Cristina: “The mission of the group is to really showcase the unique businesses that we have downtown. Not only the diversity, but how they all lend to that small hometown feeling. Most of the businesses in town are either run or owned by a Hightstown resident or locally. Each of the shops offers something special.”
Cristina: “This was really to truly get every single business together once a month and really share what’s going on in their business, their sales, their specials, and helping each other.”
Cristina: “We try our best to give the small businesses the tools they can use to help market themselves without spending thousands and thousands of dollars. When you’re all in it together, everyone cross shares and cross markets and it’s incredible how far your reach can be if we all lend a hand. So that’s how the group has pretty much evolved.”
Community impact.
Mayor Quattrone: “It’s bringing the people together. When you get the two businesses together, you get those people together and it encourages more business. It encourages a mending, sort of a knitting together.”
Charles: “The retail world is changing and has been for a long time. The small business world is changing with online retailing. Knowing that the town has an organization that thinks of itself as a whole, really helps make a decision to invest heavily into the town.”
Charles: “When there’s a gap or a vacancy that arises in the downtown, knowing that there’s a support group already in place helps people make the decision to come to Hightstown versus another town. They all know what their goal is for that empty store at the end of the aisle or the walkway. Hightstown now has that in its grasp. The compatibility between the businesses in downtown Hightstown as a group has really fueled that.”
Hightstown events.
Cristina: “Downtown Hightstown has a handful of events, but I really have to give credit to all of the committees, the boards, and the commissions in town because they really do the brunt of the work. What we do at some of our meetings is we get together with those leaders of those groups and put together like a master calendar.”

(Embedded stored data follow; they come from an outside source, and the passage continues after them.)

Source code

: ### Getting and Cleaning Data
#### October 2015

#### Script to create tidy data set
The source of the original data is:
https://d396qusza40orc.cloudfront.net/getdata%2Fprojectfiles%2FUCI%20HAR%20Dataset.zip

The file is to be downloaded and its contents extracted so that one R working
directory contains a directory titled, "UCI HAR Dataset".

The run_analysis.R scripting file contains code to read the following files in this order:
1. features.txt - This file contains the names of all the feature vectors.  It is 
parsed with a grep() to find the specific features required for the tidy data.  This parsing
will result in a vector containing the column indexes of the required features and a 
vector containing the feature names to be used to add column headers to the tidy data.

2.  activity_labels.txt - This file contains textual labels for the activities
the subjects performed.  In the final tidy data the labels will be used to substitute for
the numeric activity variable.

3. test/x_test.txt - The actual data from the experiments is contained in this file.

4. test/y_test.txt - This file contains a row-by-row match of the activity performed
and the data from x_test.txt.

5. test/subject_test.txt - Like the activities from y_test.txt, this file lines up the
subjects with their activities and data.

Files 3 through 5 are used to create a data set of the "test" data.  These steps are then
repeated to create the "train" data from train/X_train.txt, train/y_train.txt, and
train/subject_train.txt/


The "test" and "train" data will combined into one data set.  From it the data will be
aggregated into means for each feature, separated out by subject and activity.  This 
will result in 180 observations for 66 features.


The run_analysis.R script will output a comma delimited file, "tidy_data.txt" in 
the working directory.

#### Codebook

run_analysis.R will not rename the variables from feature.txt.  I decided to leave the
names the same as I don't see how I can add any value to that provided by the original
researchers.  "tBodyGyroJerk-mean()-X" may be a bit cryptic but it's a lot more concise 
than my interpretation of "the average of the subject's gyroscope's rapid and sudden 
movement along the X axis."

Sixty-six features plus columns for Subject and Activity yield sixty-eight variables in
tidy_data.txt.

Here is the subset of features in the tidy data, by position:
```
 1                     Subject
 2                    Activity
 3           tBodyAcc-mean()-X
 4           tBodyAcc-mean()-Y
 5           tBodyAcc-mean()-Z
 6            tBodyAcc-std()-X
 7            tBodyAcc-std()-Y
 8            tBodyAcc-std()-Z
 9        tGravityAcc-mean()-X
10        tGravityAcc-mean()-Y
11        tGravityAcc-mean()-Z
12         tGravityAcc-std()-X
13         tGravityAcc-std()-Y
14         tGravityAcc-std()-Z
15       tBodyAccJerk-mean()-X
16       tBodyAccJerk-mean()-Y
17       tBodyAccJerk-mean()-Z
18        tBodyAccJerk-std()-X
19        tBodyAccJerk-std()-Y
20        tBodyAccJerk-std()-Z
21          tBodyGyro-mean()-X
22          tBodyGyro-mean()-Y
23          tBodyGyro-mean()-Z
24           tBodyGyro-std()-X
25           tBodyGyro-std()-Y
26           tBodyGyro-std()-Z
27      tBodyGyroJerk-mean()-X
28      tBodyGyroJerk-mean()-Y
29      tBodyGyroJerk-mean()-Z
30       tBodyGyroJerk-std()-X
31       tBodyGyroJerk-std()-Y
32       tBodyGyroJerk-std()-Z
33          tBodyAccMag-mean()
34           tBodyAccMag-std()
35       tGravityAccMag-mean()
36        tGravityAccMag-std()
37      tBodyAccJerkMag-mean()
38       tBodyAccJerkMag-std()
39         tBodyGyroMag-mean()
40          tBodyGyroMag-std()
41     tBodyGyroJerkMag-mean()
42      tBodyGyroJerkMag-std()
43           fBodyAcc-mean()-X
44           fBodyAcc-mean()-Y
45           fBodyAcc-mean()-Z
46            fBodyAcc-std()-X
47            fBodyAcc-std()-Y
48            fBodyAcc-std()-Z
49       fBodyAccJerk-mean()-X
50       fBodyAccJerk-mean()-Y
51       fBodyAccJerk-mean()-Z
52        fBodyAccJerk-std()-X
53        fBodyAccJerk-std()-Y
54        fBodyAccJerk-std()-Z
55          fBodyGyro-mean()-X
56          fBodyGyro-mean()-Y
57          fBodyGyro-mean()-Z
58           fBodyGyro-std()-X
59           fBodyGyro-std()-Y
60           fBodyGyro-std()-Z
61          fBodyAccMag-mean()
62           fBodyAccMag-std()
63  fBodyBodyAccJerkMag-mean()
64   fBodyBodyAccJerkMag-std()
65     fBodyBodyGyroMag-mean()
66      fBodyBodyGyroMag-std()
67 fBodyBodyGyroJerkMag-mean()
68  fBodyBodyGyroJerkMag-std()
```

Cristina: “The harvest fair committee puts together their harvest fair once a year. It’s the town favorite event. So the businesses knowing all the events that are occurring in the calendar year, they’re able to plan their specials and their sales around it. In addition to that, we have run a couple of programs ourselves, the actual board.”
Cristina: “Another thing that we did just this year is the Window Decorating Contest. We worked with the high school art students and we selected 12 businesses who offered their storefront windows as a canvas. With some guidance from the businesses, the students painted on their windows holiday scenes. Some of them are just phenomenal. Now we’re having a contest where we encourage everyone to come downtown, look at the windows, and then go back online and vote. It’s cyclical.”